From the beginning, I had decided to draw a cape. After realizing how big the paper really was, I decided to draw a mask and utility belt as well. All of my subjects came from my love for Batman (and my desire for a cape). Finding the references was a much harder task. It took a lot of typing, clicking, and scrolling, but I found two references for each subject. Then I had to draw it all on smaller pieces of paper, practicing with different charcoal techniques. The cape gave me the most difficulty. It’s the largest part of the drawing and it required a lot of curves and lines to give it a flowing look. When the drawing was finished, I went over it and filled in the Bat-symbol with yellow charcoal.

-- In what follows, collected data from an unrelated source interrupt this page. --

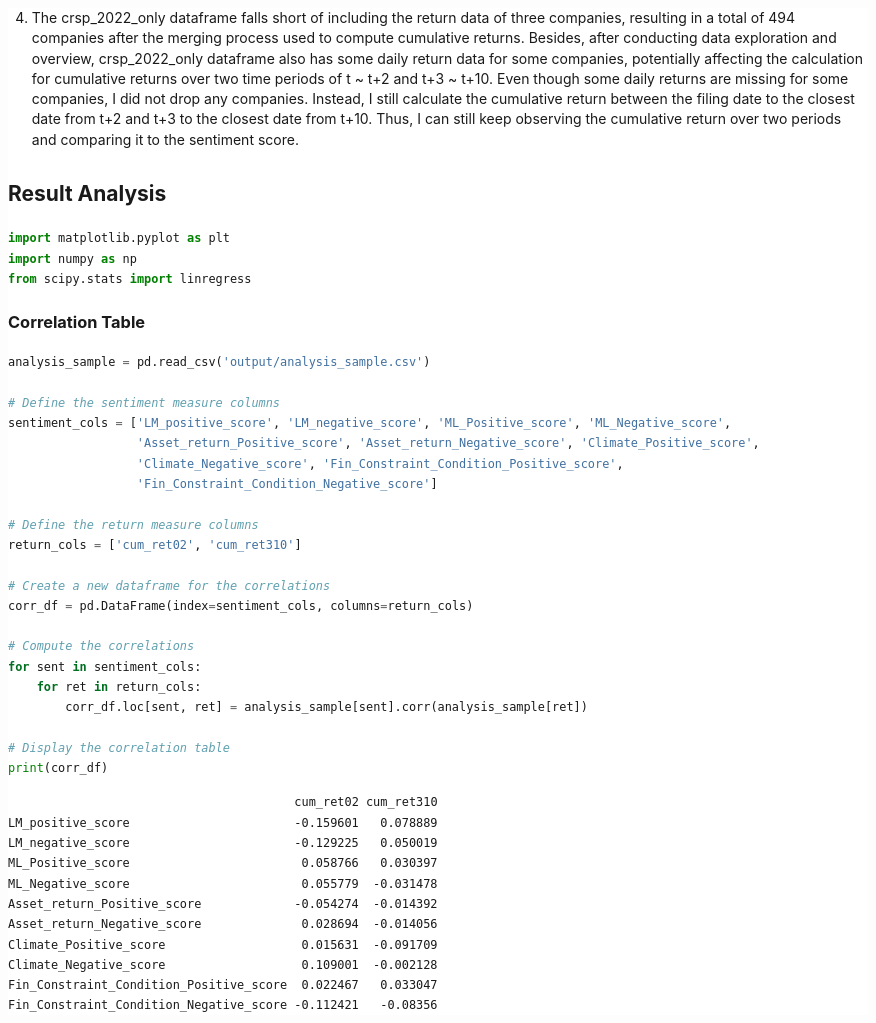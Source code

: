    
4. The crsp_2022_only dataframe falls short of including the return data of three companies, resulting in a total of 494 companies after the merging process used to compute cumulative returns. Besides, after conducting data exploration and overview, crsp_2022_only dataframe also has some daily return data for some companies, potentially affecting the calculation for cumulative returns over two time periods of t ~ t+2 and t+3 ~ t+10. Even though some daily returns are missing for some companies, I did not drop any companies. Instead, I still calculate the cumulative return between the filing date to the closest date from t+2 and t+3 to the closest date from t+10. Thus, I can still keep observing the cumulative return over two periods and comparing it to the sentiment score. 

## Result Analysis


```python
import matplotlib.pyplot as plt
import numpy as np
from scipy.stats import linregress
```

### Correlation Table


```python
analysis_sample = pd.read_csv('output/analysis_sample.csv')

# Define the sentiment measure columns
sentiment_cols = ['LM_positive_score', 'LM_negative_score', 'ML_Positive_score', 'ML_Negative_score',
                  'Asset_return_Positive_score', 'Asset_return_Negative_score', 'Climate_Positive_score',
                  'Climate_Negative_score', 'Fin_Constraint_Condition_Positive_score',
                  'Fin_Constraint_Condition_Negative_score']

# Define the return measure columns
return_cols = ['cum_ret02', 'cum_ret310']

# Create a new dataframe for the correlations
corr_df = pd.DataFrame(index=sentiment_cols, columns=return_cols)

# Compute the correlations
for sent in sentiment_cols:
    for ret in return_cols:
        corr_df.loc[sent, ret] = analysis_sample[sent].corr(analysis_sample[ret])

# Display the correlation table
print(corr_df)
```

                                            cum_ret02 cum_ret310
    LM_positive_score                       -0.159601   0.078889
    LM_negative_score                       -0.129225   0.050019
    ML_Positive_score                        0.058766   0.030397
    ML_Negative_score                        0.055779  -0.031478
    Asset_return_Positive_score             -0.054274  -0.014392
    Asset_return_Negative_score              0.028694  -0.014056
    Climate_Positive_score                   0.015631  -0.091709
    Climate_Negative_score                   0.109001  -0.002128
    Fin_Constraint_Condition_Positive_score  0.022467   0.033047
    Fin_Constraint_Condition_Negative_score -0.112421   -0.08356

Kira Lynn Harris explains the large-scale drawing project to YI Writers, May 2013. Photograph by Jason Mandella
YI Writers look on as Harris demonstrates techniques for working with charcoal, May 2013. Photograph by Jason Mandella
YI Writers settle down with their drawing materials in the Whitney Studio, May 2013. Photograph by Jason Mandella
Writers Julio and Jia experiment with different types of charcoal, May 2013. Photograph by Jason Mandella
Outside in the Whitney’s Sculpture Court, Harris discusses how things are going with Writers Ina and Luis, May 2013. Photograph by Jason Mandella
It was really fun working with Harris on this project. She was enthusiastic about everyone’s drawings and encouraged us when we were stuck. When I was having trouble with my cape and the Bat-symbol, Harris gave me advice on loosening up and not worrying too much about total perfection. Because of that, I was able to finish and be satisfied with a drawing that would have taken me much longer otherwise.